• The problem
All lines from the start of the listing below through the line containing "It is 74 kilometers" are to be written out again exactly, and no others.

[Exercise materials Boundary: Start]

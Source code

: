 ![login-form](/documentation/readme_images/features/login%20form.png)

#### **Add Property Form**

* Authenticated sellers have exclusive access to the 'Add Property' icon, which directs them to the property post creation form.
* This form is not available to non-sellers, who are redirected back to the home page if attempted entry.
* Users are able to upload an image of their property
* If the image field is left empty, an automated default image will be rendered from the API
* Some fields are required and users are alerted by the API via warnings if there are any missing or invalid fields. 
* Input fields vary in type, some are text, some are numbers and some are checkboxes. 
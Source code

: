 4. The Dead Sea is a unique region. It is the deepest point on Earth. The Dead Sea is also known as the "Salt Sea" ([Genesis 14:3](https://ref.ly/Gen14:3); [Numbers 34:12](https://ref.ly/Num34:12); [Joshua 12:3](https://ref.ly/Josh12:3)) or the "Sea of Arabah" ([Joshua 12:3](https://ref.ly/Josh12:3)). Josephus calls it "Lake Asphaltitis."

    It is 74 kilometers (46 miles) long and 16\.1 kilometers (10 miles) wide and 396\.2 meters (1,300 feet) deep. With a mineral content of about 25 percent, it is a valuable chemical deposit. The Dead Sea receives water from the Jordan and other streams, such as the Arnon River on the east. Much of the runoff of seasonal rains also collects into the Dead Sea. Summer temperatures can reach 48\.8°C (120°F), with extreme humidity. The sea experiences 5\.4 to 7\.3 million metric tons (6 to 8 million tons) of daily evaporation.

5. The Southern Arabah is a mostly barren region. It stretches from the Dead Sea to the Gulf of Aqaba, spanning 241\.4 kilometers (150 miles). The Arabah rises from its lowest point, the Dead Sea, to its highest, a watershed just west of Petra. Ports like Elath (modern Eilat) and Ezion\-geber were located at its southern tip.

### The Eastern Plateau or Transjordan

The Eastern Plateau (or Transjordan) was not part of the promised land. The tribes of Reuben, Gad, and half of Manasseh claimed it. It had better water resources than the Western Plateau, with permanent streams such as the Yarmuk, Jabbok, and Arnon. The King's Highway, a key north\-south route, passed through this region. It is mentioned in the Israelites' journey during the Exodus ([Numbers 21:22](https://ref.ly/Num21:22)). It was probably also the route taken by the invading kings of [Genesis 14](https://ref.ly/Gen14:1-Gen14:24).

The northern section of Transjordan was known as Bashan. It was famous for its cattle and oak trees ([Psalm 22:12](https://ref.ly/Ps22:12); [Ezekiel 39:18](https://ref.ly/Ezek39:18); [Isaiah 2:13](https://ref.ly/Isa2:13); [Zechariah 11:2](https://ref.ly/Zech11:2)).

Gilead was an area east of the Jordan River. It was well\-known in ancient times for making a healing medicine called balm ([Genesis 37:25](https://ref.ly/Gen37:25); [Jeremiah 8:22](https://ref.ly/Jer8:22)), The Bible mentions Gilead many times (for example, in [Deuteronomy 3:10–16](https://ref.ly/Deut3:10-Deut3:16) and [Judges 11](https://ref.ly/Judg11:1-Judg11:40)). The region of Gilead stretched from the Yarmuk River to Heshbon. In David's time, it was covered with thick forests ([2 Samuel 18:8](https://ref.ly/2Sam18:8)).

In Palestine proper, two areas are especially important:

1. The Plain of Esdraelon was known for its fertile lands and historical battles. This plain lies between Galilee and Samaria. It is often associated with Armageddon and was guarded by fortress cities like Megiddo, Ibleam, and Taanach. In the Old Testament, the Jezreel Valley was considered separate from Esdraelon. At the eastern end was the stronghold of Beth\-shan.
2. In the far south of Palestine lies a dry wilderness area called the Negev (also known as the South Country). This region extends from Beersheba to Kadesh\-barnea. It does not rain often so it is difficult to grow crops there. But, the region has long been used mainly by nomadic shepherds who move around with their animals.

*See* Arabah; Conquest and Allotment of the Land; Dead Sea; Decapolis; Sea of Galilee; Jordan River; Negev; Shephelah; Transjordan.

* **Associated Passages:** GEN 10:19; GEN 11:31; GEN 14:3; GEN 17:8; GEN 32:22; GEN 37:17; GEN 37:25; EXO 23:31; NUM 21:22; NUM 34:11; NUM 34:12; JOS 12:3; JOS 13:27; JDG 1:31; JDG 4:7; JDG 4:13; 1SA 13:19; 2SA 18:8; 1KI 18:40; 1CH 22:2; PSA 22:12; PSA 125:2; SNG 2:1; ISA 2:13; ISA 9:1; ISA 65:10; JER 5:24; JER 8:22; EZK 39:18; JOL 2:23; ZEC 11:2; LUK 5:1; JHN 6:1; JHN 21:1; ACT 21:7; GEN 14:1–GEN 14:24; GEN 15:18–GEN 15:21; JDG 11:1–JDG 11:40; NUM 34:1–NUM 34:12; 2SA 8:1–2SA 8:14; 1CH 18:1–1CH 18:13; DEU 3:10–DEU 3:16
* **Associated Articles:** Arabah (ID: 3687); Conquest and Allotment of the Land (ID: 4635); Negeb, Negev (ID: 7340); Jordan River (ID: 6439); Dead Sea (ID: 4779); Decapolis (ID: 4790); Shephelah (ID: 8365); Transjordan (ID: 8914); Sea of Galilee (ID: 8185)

[Exercise materials Boundary: End]

• Output for this exercise
Source code

: ![login-form](/documentation/readme_images/features/login%20form.png)

#### **Add Property Form**

* Authenticated sellers have exclusive access to the 'Add Property' icon, which directs them to the property post creation form.
* This form is not available to non-sellers, who are redirected back to the home page if attempted entry.
* Users are able to upload an image of their property
* If the image field is left empty, an automated default image will be rendered from the API
* Some fields are required and users are alerted by the API via warnings if there are any missing or invalid fields. 
* Input fields vary in type, some are text, some are numbers and some are checkboxes. 
Source code

: 4. The Dead Sea is a unique region. It is the deepest point on Earth. The Dead Sea is also known as the "Salt Sea" ([Genesis 14:3](https://ref.ly/Gen14:3); [Numbers 34:12](https://ref.ly/Num34:12); [Joshua 12:3](https://ref.ly/Josh12:3)) or the "Sea of Arabah" ([Joshua 12:3](https://ref.ly/Josh12:3)). Josephus calls it "Lake Asphaltitis."

    It is 74 kilometers (46 miles) long and 16\.1 kilometers (10 miles) wide and 396\.2 meters (1,300 feet) deep. With a mineral content of about 25 percent, it is a valuable chemical deposit. The Dead Sea receives water from the Jordan and other streams, such as the Arnon River on the east. Much of the runoff of seasonal rains also collects into the Dead Sea. Summer temperatures can reach 48\.8°C (120°F), with extreme humidity. The sea experiences 5\.4 to 7\.3 million metric tons (6 to 8 million tons) of daily evaporation.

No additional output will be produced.